Suppose we made a charity evaluator based on Statistical Prediction Rules, which perform pretty well. There is an issue though. The charities will try to fake the signals that SPR evaluates. SPR is too crude to resist deliberate cheating. Diversification then decreases payoff for such cheating; sufficient diversification can make it economically non viable for selfish parties to fake the signals. Same goes for any imperfect evaluation scheme, especially for elaborate processing of the information (statements, explanations, suggestions how to perform evaluation, et cetera) originating from the donation recipient.
You just can not abstract the imperfect evaluation as ‘uncertainty’ any more than you can abstract a backdoor in a server application as noise in the wire.
Diversification then decreases payoff for such cheating; sufficient diversification can make it economically non viable for selfish parties to fake the signals.
Diversification reduces the payoff for appearing better. Therefore it reduces the payoff of investing in fake signals of being better. But it also reduces the payoff of investments in actually being better! If a new project would increase humanitarian impact increases donations enough, then charities can afford to expand those efforts.

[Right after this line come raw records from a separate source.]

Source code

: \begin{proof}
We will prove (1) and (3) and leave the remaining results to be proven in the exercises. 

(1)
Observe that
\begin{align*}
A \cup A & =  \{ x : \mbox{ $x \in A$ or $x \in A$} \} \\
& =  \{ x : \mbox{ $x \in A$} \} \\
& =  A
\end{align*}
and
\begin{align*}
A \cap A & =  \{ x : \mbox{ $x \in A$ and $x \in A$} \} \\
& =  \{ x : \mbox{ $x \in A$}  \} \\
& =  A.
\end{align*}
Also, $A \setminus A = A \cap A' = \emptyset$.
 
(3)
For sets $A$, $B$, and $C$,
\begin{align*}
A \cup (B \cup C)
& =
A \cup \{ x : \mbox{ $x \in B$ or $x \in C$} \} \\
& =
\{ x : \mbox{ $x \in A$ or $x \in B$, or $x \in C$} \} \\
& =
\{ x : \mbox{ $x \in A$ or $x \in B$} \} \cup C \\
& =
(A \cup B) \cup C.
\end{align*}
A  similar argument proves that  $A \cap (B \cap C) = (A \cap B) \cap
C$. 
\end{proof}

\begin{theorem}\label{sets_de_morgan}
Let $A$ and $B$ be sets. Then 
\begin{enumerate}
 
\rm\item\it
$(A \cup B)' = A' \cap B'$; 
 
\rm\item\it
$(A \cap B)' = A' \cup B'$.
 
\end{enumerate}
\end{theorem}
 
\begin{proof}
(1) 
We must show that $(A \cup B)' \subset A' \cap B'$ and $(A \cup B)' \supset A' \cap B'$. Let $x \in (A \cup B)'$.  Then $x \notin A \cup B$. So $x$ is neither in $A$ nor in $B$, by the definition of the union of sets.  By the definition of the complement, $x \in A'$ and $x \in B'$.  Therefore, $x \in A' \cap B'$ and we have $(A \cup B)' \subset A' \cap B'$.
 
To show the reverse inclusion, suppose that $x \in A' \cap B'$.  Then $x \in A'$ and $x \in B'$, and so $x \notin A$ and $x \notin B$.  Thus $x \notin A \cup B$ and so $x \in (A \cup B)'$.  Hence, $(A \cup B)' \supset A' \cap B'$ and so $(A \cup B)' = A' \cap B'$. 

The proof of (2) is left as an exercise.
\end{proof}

If donations are insensitive to improvement, then the new project will be unaffordable.
Thus, e.g. GiveWell overwhelmingly channels funding to its top pick at a given time, partly to increase the expected direct benefit, and partly because they think that this creates incentives for improvement that dominate incentives for fake improvement. If the evaluation methods are worth using, they will include various signals that are costlier to fake than to honestly signal.

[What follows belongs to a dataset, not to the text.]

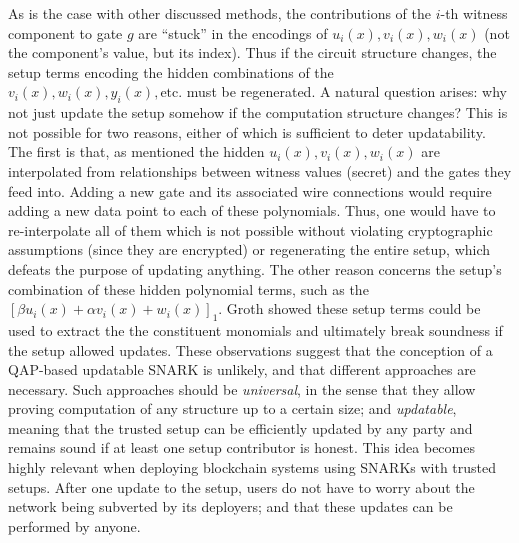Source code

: \noindent As is the case with other discussed methods, the contributions of the $i$-th witness component to gate $g$ are ``stuck'' in the encodings of $u_i(x), v_i(x), w_i(x)$ (not the component's value, but its index). Thus if the circuit structure changes, the setup terms encoding the hidden combinations of the $v_i(x), w_i(x), y_i(x), \text{etc.}$ must be regenerated. A natural question arises: why not just update the setup somehow if the computation structure changes? This is not possible for two reasons, either of which is sufficient to deter updatability. The first is that, as mentioned the hidden $u_i(x), v_i(x), w_i(x)$ are interpolated from relationships between witness values (secret) and the gates they feed into. Adding a new gate and its associated wire connections would require adding a new data point to each of these polynomials. Thus, one would have to re-interpolate all of them which is not possible without violating cryptographic assumptions (since they are encrypted) or regenerating the entire setup, which defeats the purpose of updating anything. The other reason concerns the setup's combination of these hidden polynomial terms, such as the $[\beta u_i(x) + \alpha v_i(x) + w_i(x)]_1$. Groth \cite{grothupdatable} showed these setup terms could be used to extract the the constituent monomials and ultimately break soundness if the setup allowed updates. These observations suggest that the conception of a QAP-based updatable SNARK is unlikely, and that different approaches are necessary. Such approaches should be \textit{universal}, in the sense that they allow proving computation of any structure up to a certain size; and \textit{updatable}, meaning that the trusted setup can be efficiently updated by any party and remains sound if at least one setup contributor is honest. This idea becomes highly relevant when deploying blockchain systems using SNARKs with trusted setups. After one update to the setup, users do not have to worry about the network being subverted by its deployers; and that these updates can be performed by anyone.\\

In the limit, if donors ignored quality indicators, spreading donations evenly among all charities, all this would do is incentivize the formation of lots of tiny charities that don’t do anything at all, just collect most of the diversification donations. If you can’t distinguish good from bad, you should focus on improving your ability to distinguish between them, not blindly diversify.
Diversification reduces the payoff for appearing better. Therefore it reduces the payoff of investing in fake signals of being better. But it also reduces the payoff of investments in actually being better!
Good charities are motivated by their objective. It’s rather bad charities for which actually performing better is simply one of the means to looking good for sake of some entirely different terminal goal. You are correct about the latter.
If you can’t distinguish good from bad, you should focus on improving your ability to distinguish between them, not blindly diversify.
I do concede that under unusually careful and secure (in the software security sense) evaluation it may be sufficiently resistant to cheating.
However, if you were parsing potentially turing-complete statements by the possible charity, verified the statement for approximate internal consistency, and then as a result of this clearly insecure process obtained enormously high number of, say, 8 lives per dollar, that’s an entirely different story. If your evaluation process got security hole, the largest number that falls through will be scam.
edit:
In the limit, if donors ignored quality indicators, spreading donations evenly among all charities, all this would do is incentivize the formation of lots of tiny charities that don’t do anything at all, just collect most of the diversification donations. If you can’t distinguish good from bad, you should focus on improving your ability to distinguish between them, not blindly diversify.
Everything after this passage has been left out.